### What to do
Within the material below, transcribe exactly the lines from the one holding "- Parallax and GDPR supported" through the one holding "- Rust (stable channel)", keeping both ends and skipping the rest.

══════════

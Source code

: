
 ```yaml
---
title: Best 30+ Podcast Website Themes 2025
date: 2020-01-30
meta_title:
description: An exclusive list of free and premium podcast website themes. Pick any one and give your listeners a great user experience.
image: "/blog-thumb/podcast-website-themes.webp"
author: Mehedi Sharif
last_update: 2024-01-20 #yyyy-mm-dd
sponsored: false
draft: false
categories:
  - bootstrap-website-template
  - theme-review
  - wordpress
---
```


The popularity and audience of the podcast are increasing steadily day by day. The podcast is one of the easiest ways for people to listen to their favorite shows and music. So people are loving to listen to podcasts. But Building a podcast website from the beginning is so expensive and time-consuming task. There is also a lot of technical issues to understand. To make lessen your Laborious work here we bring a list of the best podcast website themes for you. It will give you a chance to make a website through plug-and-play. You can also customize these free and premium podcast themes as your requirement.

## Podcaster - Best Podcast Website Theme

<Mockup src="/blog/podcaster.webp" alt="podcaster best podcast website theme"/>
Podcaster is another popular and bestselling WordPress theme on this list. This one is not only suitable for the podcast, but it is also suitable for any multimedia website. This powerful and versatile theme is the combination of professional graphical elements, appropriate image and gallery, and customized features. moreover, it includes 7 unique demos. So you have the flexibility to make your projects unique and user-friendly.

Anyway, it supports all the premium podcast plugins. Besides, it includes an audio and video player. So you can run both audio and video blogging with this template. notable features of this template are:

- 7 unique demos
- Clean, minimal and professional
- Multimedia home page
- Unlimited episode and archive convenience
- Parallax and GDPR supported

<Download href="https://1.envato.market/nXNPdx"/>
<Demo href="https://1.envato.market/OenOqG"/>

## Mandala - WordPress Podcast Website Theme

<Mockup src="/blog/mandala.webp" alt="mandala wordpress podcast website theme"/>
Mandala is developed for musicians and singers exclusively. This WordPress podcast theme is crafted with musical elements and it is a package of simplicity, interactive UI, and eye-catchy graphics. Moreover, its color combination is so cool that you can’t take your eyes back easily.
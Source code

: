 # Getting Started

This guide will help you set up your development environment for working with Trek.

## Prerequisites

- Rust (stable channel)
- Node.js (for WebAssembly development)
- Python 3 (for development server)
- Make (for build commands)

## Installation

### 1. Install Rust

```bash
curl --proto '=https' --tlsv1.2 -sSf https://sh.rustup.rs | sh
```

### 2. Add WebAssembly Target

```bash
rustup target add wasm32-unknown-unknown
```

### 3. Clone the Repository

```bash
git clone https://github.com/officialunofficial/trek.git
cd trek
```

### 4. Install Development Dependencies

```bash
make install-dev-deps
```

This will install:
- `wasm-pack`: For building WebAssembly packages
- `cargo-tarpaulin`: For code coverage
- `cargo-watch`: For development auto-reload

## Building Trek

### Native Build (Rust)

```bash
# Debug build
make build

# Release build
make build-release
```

══════════

### Answer to this exercise
- Parallax and GDPR supported

<Download href="https://1.envato.market/nXNPdx"/>
<Demo href="https://1.envato.market/OenOqG"/>

## Mandala - WordPress Podcast Website Theme

<Mockup src="/blog/mandala.webp" alt="mandala wordpress podcast website theme"/>
Mandala is developed for musicians and singers exclusively. This WordPress podcast theme is crafted with musical elements and it is a package of simplicity, interactive UI, and eye-catchy graphics. Moreover, its color combination is so cool that you can’t take your eyes back easily.
Source code

: # Getting Started

This guide will help you set up your development environment for working with Trek.

## Prerequisites

- Rust (stable channel)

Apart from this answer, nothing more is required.